Sebastian watched the glow of flame, the smoke billowing into the air. He thought of Daisy, her innocence, the way he’d last left her, and his heart ached. Then he thought of her father, the duplicitous son-of-a-bitch who financed these godforsaken plots. And a part of him resented her, for being so innocent and good and naïve. For being the woman he loved and yet also the daughter of the enemy he needed to destroy. It wasn’t fair, damn it. Life was not fair.

Because nothing was as it seemed, and everything was about to change.

23rdMay, 1881

Your Grace,

You will perhaps be happy to learn that I’ve made a great number of friends in your absence. There are ever so many gentlemen eager to make my acquaintance now that the Duchess of Leeds has taken me under her wing.

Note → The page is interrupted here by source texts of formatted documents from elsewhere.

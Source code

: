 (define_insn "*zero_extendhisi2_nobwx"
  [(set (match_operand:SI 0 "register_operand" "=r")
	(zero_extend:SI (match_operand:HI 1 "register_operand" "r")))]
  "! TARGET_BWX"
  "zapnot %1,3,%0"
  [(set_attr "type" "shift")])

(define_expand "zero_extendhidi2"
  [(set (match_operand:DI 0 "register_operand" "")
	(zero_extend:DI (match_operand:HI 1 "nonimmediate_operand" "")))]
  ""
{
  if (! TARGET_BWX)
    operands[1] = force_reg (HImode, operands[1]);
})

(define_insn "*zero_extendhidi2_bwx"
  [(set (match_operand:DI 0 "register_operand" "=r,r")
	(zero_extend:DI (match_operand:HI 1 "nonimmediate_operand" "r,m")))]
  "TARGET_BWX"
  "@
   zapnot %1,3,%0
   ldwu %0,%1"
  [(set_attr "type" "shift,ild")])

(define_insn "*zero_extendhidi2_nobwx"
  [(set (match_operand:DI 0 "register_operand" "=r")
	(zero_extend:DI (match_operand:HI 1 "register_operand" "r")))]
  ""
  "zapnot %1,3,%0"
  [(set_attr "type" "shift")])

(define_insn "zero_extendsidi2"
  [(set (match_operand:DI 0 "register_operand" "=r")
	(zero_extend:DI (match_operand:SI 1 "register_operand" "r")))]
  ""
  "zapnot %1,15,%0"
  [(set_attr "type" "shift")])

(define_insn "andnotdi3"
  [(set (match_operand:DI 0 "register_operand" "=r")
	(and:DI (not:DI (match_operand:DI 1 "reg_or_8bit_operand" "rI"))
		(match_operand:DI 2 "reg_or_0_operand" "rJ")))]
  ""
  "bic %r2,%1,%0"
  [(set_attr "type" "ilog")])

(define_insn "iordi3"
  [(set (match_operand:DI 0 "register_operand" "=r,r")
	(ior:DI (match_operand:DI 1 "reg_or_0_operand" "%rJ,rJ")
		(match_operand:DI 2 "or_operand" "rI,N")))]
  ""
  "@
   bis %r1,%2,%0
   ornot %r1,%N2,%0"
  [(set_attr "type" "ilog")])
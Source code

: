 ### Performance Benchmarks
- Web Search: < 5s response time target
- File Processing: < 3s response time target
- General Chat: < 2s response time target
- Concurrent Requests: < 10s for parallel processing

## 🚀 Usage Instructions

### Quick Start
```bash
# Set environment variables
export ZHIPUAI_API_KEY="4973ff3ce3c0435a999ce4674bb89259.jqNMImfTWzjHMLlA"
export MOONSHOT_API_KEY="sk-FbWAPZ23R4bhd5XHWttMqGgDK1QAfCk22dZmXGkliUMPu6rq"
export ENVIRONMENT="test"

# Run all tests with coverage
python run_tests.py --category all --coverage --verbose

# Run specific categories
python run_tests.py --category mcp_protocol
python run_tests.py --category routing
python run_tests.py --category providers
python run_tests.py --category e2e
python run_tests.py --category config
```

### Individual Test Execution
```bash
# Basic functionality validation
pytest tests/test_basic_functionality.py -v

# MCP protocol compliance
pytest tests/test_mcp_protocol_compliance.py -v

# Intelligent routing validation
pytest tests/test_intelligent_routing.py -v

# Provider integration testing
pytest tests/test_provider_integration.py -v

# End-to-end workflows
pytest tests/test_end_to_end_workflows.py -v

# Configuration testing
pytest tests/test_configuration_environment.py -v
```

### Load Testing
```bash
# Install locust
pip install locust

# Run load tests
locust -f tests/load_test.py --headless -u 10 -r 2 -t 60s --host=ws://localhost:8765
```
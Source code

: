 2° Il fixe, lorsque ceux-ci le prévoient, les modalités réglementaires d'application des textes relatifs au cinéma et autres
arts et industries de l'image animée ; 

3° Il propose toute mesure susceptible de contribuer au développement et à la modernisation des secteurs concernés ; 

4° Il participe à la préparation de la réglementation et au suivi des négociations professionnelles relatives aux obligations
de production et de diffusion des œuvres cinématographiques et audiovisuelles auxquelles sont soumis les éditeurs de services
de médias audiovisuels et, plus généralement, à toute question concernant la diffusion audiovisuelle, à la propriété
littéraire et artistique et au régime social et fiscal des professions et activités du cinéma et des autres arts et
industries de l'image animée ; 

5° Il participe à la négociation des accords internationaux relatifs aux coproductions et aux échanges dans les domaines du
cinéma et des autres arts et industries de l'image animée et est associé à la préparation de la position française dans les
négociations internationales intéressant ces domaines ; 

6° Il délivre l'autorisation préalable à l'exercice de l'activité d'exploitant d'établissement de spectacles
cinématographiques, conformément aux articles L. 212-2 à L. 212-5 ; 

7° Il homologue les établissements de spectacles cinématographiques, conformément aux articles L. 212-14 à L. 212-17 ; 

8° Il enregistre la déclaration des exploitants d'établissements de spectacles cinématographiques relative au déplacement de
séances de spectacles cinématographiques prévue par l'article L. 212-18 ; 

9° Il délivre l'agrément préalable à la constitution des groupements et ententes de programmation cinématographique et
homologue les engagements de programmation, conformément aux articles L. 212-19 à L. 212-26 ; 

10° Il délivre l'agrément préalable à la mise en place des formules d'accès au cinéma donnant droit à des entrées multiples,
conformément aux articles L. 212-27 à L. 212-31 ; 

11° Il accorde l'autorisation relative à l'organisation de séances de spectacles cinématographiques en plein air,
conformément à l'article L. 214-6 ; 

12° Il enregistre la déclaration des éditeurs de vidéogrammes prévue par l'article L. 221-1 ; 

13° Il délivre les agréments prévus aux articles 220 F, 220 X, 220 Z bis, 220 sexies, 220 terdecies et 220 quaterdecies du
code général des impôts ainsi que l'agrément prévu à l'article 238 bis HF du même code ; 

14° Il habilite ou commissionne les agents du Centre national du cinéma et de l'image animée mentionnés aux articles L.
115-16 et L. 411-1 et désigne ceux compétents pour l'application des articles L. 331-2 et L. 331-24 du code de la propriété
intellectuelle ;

In particular, the Earl of Bolton is a noble and generous man, and not at all as you described him. It is such a pity that your “private” and “urgent” matter keeps you from London, as I think you would get on with him as well as I do.

Sincerely,

Duchess of Trent

Daisy stared at the man who had once been her betrothed and fought back the familiar burst of nausea that had been striking her on and off for the last month. Tall and lanky, with black hair and flashing blue eyes, he was just as handsome as he’d been the day she’d first met him in New York at one of her father’s dinner parties. Padraig McGuire, with his lilting accent from Ireland’s shores, his easy smiles, and wicked charm.